• **TASK ITEM**
A faithful transcription of all the data, images excluded, is the required answer.

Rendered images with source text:
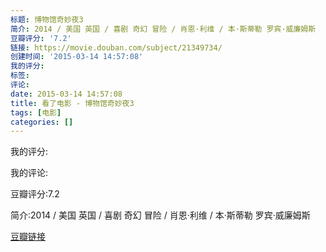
 ```yaml
---
标题: 博物馆奇妙夜3
简介: 2014 / 美国 英国 / 喜剧 奇幻 冒险 / 肖恩·利维 / 本·斯蒂勒 罗宾·威廉姆斯
豆瓣评分: '7.2'
链接: https://movie.douban.com/subject/21349734/
创建时间: '2015-03-14 14:57:08'
我的评分:
标签:
评论:
date: 2015-03-14 14:57:08
title: 看了电影 - 博物馆奇妙夜3
tags: [电影]
categories: []
---
```


我的评分:

我的评论:

豆瓣评分:7.2

简介:2014 / 美国 英国 / 喜剧 奇幻 冒险 / 肖恩·利维 / 本·斯蒂勒 罗宾·威廉姆斯

[豆瓣链接](https://movie.douban.com/subject/21349734/)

• **TASK RESPONSE**
 ```yaml
---
标题: 博物馆奇妙夜3
简介: 2014 / 美国 英国 / 喜剧 奇幻 冒险 / 肖恩·利维 / 本·斯蒂勒 罗宾·威廉姆斯
豆瓣评分: '7.2'
链接: https://movie.douban.com/subject/21349734/
创建时间: '2015-03-14 14:57:08'
我的评分:
标签:
评论:
date: 2015-03-14 14:57:08
title: 看了电影 - 博物馆奇妙夜3
tags: [电影]
categories: []
---
```


我的评分:

我的评论:

豆瓣评分:7.2

简介:2014 / 美国 英国 / 喜剧 奇幻 冒险 / 肖恩·利维 / 本·斯蒂勒 罗宾·威廉姆斯

[豆瓣链接](https://movie.douban.com/subject/21349734/)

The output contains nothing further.